The Oxford Dictionary has chosen “rage bait” as the word of the year 2025. “Rage bait” refers to messages spread on social media to provoke anger, indignation or frustration, such as those videos in which a hairless real estate agent sells you an apartment in … the center of Madrid “perfect for becoming independent”, with its dining table and everything, “for only a million and a half euros”. Or like this tweet that says young people don’t have homes because they spend everything on lawyers. Or like all these xenophobic, sexist or authoritarian comments that we discover there without really knowing why and which suggest that perhaps you are a fascist sleepwalker and that the algorithm knows it or intuits it or favors it. Wasn’t that what “Fight Club” was about?
“Rage bait” could be translated as “anger bait,” an online strategy that seeks to draw attention to what is disgusting, as children do when they cry painlessly or throw things in their hands. These are messages intended to awaken the worst in us: they do not seek acceptance, but rather rejection, the burning response, which helps to spread. Communication scientists discovered a long time ago that hatred arouses more than empathy, at least on social networks, which is why we have the Internet… But the root of “rage bait” predates digitalization. The scandal was already in the news when we only read the paper newspapers. At nineteen, Ruano appeared at the Ateneo de Madrid wearing a bright yellow women’s vest and his hair dyed blonde. It was the first time I was there. In his lecture he recalled that Cervantes was one-armed and that is why he wrote with his feet. He also called Ortega y Gasset cejijunto. Of course, they kicked him out: that was the first step on his path to glory.

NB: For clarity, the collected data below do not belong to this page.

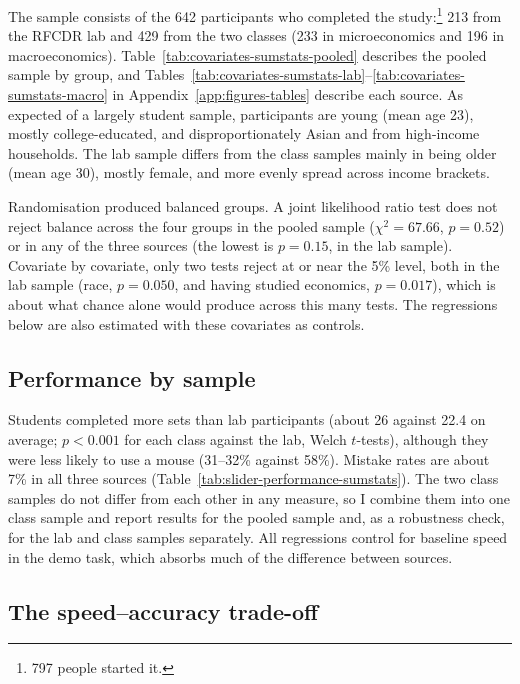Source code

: \documentclass[12pt, letterpaper]{article}
\begin{document}
The sample consists of the 642 participants who completed the study:\footnote{797 people started it.} 213 from the RFCDR lab and 429 from the two classes (233 in microeconomics and 196 in macroeconomics). Table~\ref{tab:covariates-sumstats-pooled} describes the pooled sample by group, and Tables~\ref{tab:covariates-sumstats-lab}--\ref{tab:covariates-sumstats-macro} in Appendix~\ref{app:figures-tables} describe each source. As expected of a largely student sample, participants are young (mean age 23), mostly college-educated, and disproportionately Asian and from high-income households. The lab sample differs from the class samples mainly in being older (mean age 30), mostly female, and more evenly spread across income brackets.

Randomisation produced balanced groups. A joint likelihood ratio test does not reject balance across the four groups in the pooled sample ($\chi^2 = 67.66$, $p = 0.52$) or in any of the three sources (the lowest is $p = 0.15$, in the lab sample). Covariate by covariate, only two tests reject at or near the 5\% level, both in the lab sample (race, $p = 0.050$, and having studied economics, $p = 0.017$), which is about what chance alone would produce across this many tests. The regressions below are also estimated with these covariates as controls.

\subsection{Performance by sample}

Students completed more sets than lab participants (about 26 against 22.4 on average; $p < 0.001$ for each class against the lab, Welch $t$-tests), although they were less likely to use a mouse (31--32\% against 58\%). Mistake rates are about 7\% in all three sources (Table~\ref{tab:slider-performance-sumstats}). The two class samples do not differ from each other in any measure, so I combine them into one class sample and report results for the pooled sample and, as a robustness check, for the lab and class samples separately. All regressions control for baseline speed in the demo task, which absorbs much of the difference between sources.

\subsection{The speed--accuracy trade-off}
\end{document}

Now that inaccuracy is rare in literature, which has become a public relations job, the scandal is created by politicians or their satellites. For example, the Women’s Institute, which made charo the unofficial word of the year thanks to a 19-page report. Let’s open the quotes so the light can come in: “The use of the term ‘charo’ as an insult began to become popular in (…) Forocoches. The first documented report dates back to 2011. At that time, an Internet user described a “charo” as “a single or divorced woman, aged over 30 or 35, generally without children, always bitter and living alone”. On those same dates, another publication described the “charos” as “responsible for administration – local, regional or state – and the educational field, fans of Carmen Machi, Lucía Etxebarría or Maruja Torres, and followers of “El País” and Cadena SER”. It’s one of those insults that ended up being a cross-joke, also self-parodic, like Cayetano. This is why they want to restore anger, which is much more profitable. The report is titled: “Analysis of misogynistic discourse on networks”. An approach to the use of the term “Charo” in the culture of hatred. Divide and you will sell.